▶ [BRIEF] Your answer should consist of the lines in the listing that hold "tracking".

··········

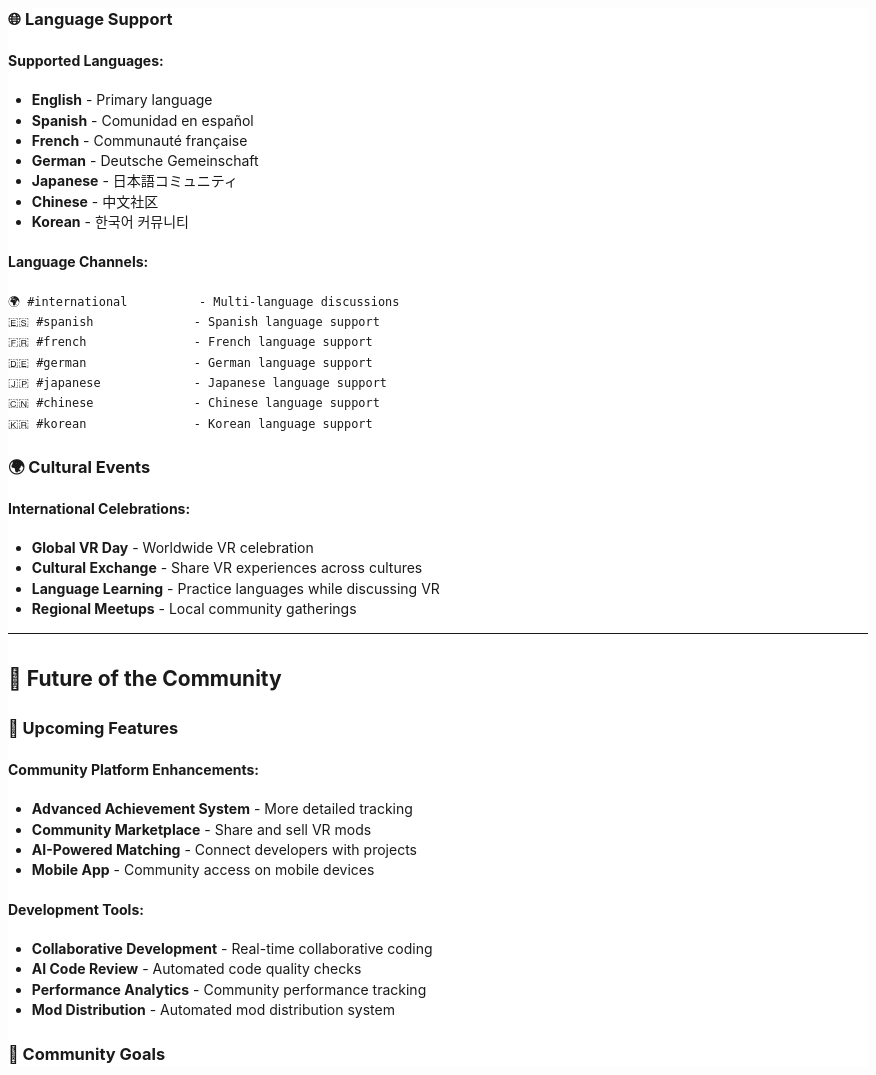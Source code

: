 ### **🌐 Language Support**

#### **Supported Languages:**
- **English** - Primary language
- **Spanish** - Comunidad en español
- **French** - Communauté française
- **German** - Deutsche Gemeinschaft
- **Japanese** - 日本語コミュニティ
- **Chinese** - 中文社区
- **Korean** - 한국어 커뮤니티

#### **Language Channels:**
```
🌍 #international          - Multi-language discussions
🇪🇸 #spanish              - Spanish language support
🇫🇷 #french               - French language support
🇩🇪 #german               - German language support
🇯🇵 #japanese             - Japanese language support
🇨🇳 #chinese              - Chinese language support
🇰🇷 #korean               - Korean language support
```

### **🌍 Cultural Events**

#### **International Celebrations:**
- **Global VR Day** - Worldwide VR celebration
- **Cultural Exchange** - Share VR experiences across cultures
- **Language Learning** - Practice languages while discussing VR
- **Regional Meetups** - Local community gatherings

---

## 🔮 **Future of the Community**

### **🚀 Upcoming Features**

#### **Community Platform Enhancements:**
- **Advanced Achievement System** - More detailed tracking
- **Community Marketplace** - Share and sell VR mods
- **AI-Powered Matching** - Connect developers with projects
- **Mobile App** - Community access on mobile devices

#### **Development Tools:**
- **Collaborative Development** - Real-time collaborative coding
- **AI Code Review** - Automated code quality checks
- **Performance Analytics** - Community performance tracking
- **Mod Distribution** - Automated mod distribution system

### **🎯 Community Goals**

··········

▶ [OUTPUT FOR THIS TASK]
- **Advanced Achievement System** - More detailed tracking
- **Performance Analytics** - Community performance tracking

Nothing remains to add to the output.